RFC: Getting rid of getColumnMeta()

dsar
Backer | 36
+
0
-

Hi guys,

I was porting Nette Database to Firebird since in PHP 8.1 they added support to getColumnMeta() in the Firebird driver during a refactoring of some part of PDO. However they missed the field ‘native_type’ that has a Pull request here and if you follow the conversation (where I partecipated) they are against to it. The conversation continued on IRC, it seems really that most of people are against native_type and some of them are also against how and what currently getColumnMeta() does.

What I would like to propose is to get rid of getColumnMeta(), not only for the reason above but for two major points:

  1. It limits database support

Currently only MySQL, PostgreSQL and Sqlite have a good support for getColumnMeta().
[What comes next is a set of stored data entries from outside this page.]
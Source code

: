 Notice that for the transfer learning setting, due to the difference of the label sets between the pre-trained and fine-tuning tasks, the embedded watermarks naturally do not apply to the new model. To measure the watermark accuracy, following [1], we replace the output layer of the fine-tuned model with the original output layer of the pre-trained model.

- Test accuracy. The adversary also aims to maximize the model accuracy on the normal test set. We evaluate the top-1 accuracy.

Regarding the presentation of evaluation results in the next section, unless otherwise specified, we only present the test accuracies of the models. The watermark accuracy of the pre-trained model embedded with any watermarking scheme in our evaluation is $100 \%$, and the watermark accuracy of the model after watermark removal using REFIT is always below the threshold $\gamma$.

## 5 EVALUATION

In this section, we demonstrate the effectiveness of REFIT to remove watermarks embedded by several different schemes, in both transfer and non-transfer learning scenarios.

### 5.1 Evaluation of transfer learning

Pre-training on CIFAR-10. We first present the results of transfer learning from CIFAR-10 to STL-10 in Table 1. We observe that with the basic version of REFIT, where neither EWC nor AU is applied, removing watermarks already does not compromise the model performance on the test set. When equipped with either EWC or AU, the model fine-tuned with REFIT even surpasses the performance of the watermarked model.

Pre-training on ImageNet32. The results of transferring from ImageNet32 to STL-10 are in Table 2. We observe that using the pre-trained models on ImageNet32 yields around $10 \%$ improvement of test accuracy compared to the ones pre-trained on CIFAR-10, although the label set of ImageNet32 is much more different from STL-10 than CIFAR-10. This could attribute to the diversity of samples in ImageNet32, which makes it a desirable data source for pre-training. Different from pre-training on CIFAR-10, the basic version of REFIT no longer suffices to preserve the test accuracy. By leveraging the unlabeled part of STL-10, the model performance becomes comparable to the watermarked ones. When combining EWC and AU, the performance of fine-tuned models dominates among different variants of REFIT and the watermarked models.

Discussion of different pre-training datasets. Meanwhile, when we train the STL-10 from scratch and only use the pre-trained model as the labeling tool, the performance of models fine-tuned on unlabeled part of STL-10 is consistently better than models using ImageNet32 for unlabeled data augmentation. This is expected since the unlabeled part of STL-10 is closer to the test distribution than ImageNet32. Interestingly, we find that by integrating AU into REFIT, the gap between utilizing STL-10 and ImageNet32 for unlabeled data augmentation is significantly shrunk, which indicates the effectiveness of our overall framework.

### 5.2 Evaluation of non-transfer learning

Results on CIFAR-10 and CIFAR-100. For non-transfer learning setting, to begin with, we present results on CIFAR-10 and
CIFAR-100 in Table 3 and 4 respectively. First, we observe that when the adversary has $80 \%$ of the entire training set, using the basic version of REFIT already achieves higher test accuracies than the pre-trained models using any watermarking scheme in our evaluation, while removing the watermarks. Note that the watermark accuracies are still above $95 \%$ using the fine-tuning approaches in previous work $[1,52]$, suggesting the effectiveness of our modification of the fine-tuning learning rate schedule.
Other drivers, although may have it, are known to return unrealiable values.

  1. It is damn slow

Here the greatest victim is PostgreSQL because it queries pg_catalog:

test2 $ php test_nometa.php
Queries executed in 14.987295 seconds
test2 $ php test_meta.php
Queries executed in 28.850745 seconds

Testing a naive query for 50000 times with and without getColumnMeta() shows a 100% of overhead. It is something that matters.

MySQL shows indeterministic results ranging from 10% to 40%. It is also something.
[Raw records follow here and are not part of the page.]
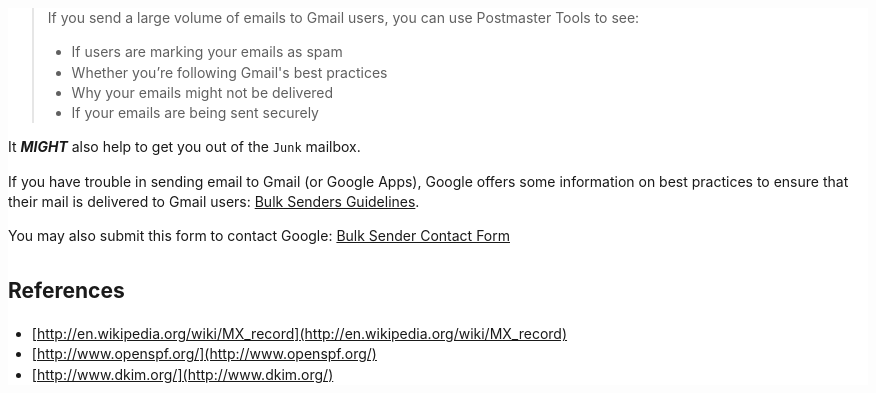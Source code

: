 > If you send a large volume of emails to Gmail users, you can use Postmaster Tools to see:
>
> * If users are marking your emails as spam
> * Whether you’re following Gmail's best practices
> * Why your emails might not be delivered
> * If your emails are being sent securely

It *__MIGHT__* also help to get you out of the `Junk` mailbox.

If you have trouble in sending email to Gmail (or Google Apps), Google offers
some information on best practices to ensure that their mail is delivered to
Gmail users: [Bulk Senders Guidelines](https://support.google.com/mail/answer/81126?hl=en).

You may also submit this form to contact Google:
[Bulk Sender Contact Form](https://support.google.com/mail/contact/bulk_send_new?rd=1)

## References

* [http://en.wikipedia.org/wiki/MX_record](http://en.wikipedia.org/wiki/MX_record)
* [http://www.openspf.org/](http://www.openspf.org/)
* [http://www.dkim.org/](http://www.dkim.org/)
Although Nette Database has a sort of caching for this, it is based on the PDO query string and a static variable, so it just works for the same query (in good software it is unlikely to happen) and it's not a global cache.
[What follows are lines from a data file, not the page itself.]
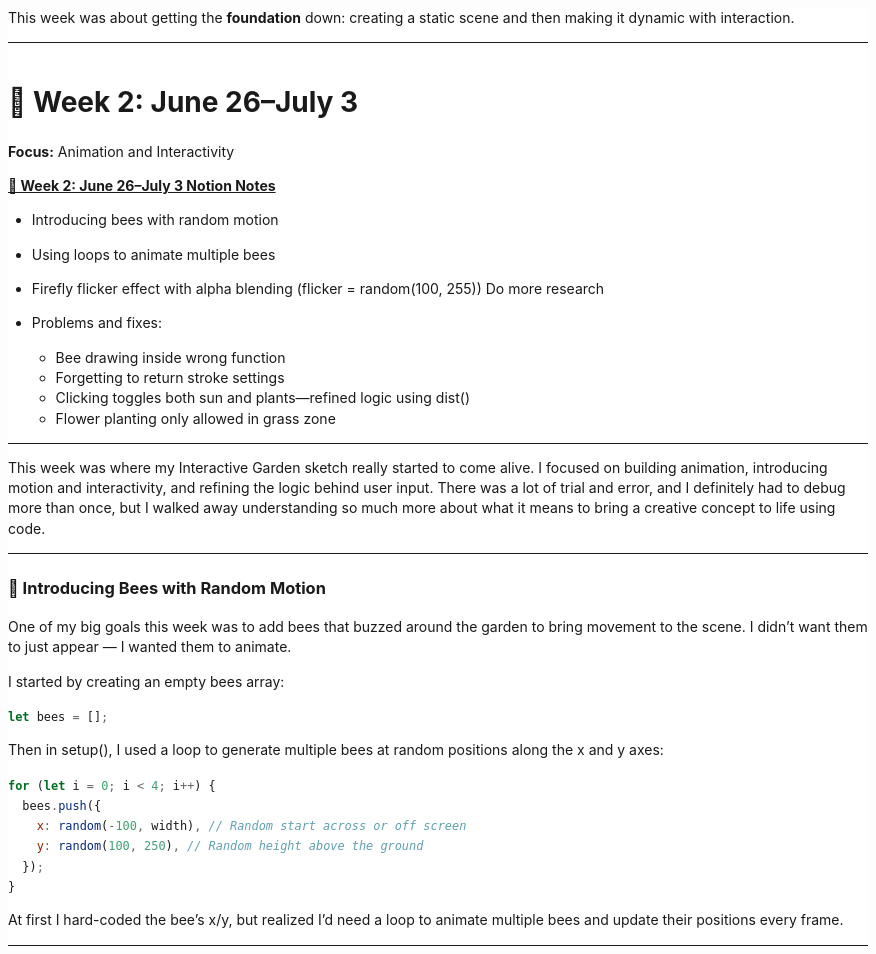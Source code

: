 This week was about getting the **foundation** down: creating a static scene and then making it dynamic with interaction.

---

# 🔹 Week 2: June 26–July 3

**Focus:** Animation and Interactivity

[**🔹 Week 2: June 26–July 3 Notion Notes**](https://www.notion.so/Week-2-June-26-July-3-22967763e10b80478578fd15ee02228d?pvs=21)

- Introducing bees with random motion
- Using loops to animate multiple bees
- Firefly flicker effect with alpha blending (flicker = random(100, 255)) Do more research
- Problems and fixes:

  - Bee drawing inside wrong function
  - Forgetting to return stroke settings
  - Clicking toggles both sun and plants—refined logic using dist()
  - Flower planting only allowed in grass zone

---

This week was where my Interactive Garden sketch really started to come alive. I focused on building animation, introducing motion and interactivity, and refining the logic behind user input. There was a lot of trial and error, and I definitely had to debug more than once, but I walked away understanding so much more about what it means to bring a creative concept to life using code.

---

### 🔹 Introducing Bees with Random Motion

One of my big goals this week was to add bees that buzzed around the garden to bring movement to the scene. I didn’t want them to just appear — I wanted them to animate.

I started by creating an empty bees array:

```js
let bees = [];
```

Then in setup(), I used a loop to generate multiple bees at random positions along the x and y axes:

```js
for (let i = 0; i < 4; i++) {
  bees.push({
    x: random(-100, width), // Random start across or off screen
    y: random(100, 250), // Random height above the ground
  });
}
```

At first I hard-coded the bee’s x/y, but realized I’d need a loop to animate multiple bees and update their positions every frame.

---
My proposal is to use metadata from the Database (Nette Database already does this) with a true cache. If there is a general consensus I may work on this.

What do you think?

David Grudl
Nette Core | 7466
+
0
-

Caching the result of getColumnMeta() would be complicated and would have a large overhead, I'm afraid it might even be more than the overhead of the function getColumnMeta().

I would rather add a “normalize” option to the Connection options so that it can be set false.

David Grudl
Nette Core | 7466
+
0
-

I even feel like I have something like this done, so I'll commit it.

https://github.com/…267c647ee549

dsar
Backer | 36
+
0
-

Caching the result of getColumnMeta() would be complicated and would have a large overhead, I'm afraid it might even be more than the overhead of the function getColumnMeta().

Why? My idea wasn't to cache that result, but to use a sort of type mapping (based on the column name) for tables fetched from the database, of course in the case of further fields generated by expressions the default type would be string or integer (or by implementing some euristics based on functions)

I would rather add a “normalize” option to the Connection options so that it can be set false.

Normalization is a good thing in my opinion. Many here had argued that is slow but the true bottleneck was indeed getColumnMeta(). Although I don't think normalizeRow() is the cause, it may be improved by using a lookup table (a switch/match statement on numbered index, actually IStructure::FIELD_* are strings), this would be better than a serie of if tests

Last edited by dsar (2021-04-30 15:13)

dsar
Backer | 36
+
0
-

Post scriptum: That contributor is proposing to remove ‘native_type’ in favor of ‘decl_type’ (to keep in mind in the case it will be approved in future)

David Grudl
Nette Core | 7466
+
0
-

I can't imagine how to implement it, but if you know how to do it, go for it.

dsar
Backer | 36
+
0
-

I applied your last commit, I'm pretty satisfied with it (also PostgreSQL is happier now :-)

By the way PDO seems to apply a bit of normalization, in particular:

array(6) {
  ["int_fld"]=>
  int(10)
  ["varchar_fld"]=>
  string(3) "ABC"
  ["float_fld"]=>
  string(4) "3.14"
  ["decimal_fld"]=>
  string(6) "123.45"
  ["timestamp_fld"]=>
  string(19) "2021-04-30 00:00:00"
  ["boolean_fld"]=>
  bool(true)
}

In my opinion this is the best compromise:
Integers, strings and boolean are returned with their respective types. These are the hardest to convert without introspecting the database.
Decimals are returned as string and this is a good thing (here just for reference).
Floats are also returned as string, however I still have to see the sense of float in non-scientific computing.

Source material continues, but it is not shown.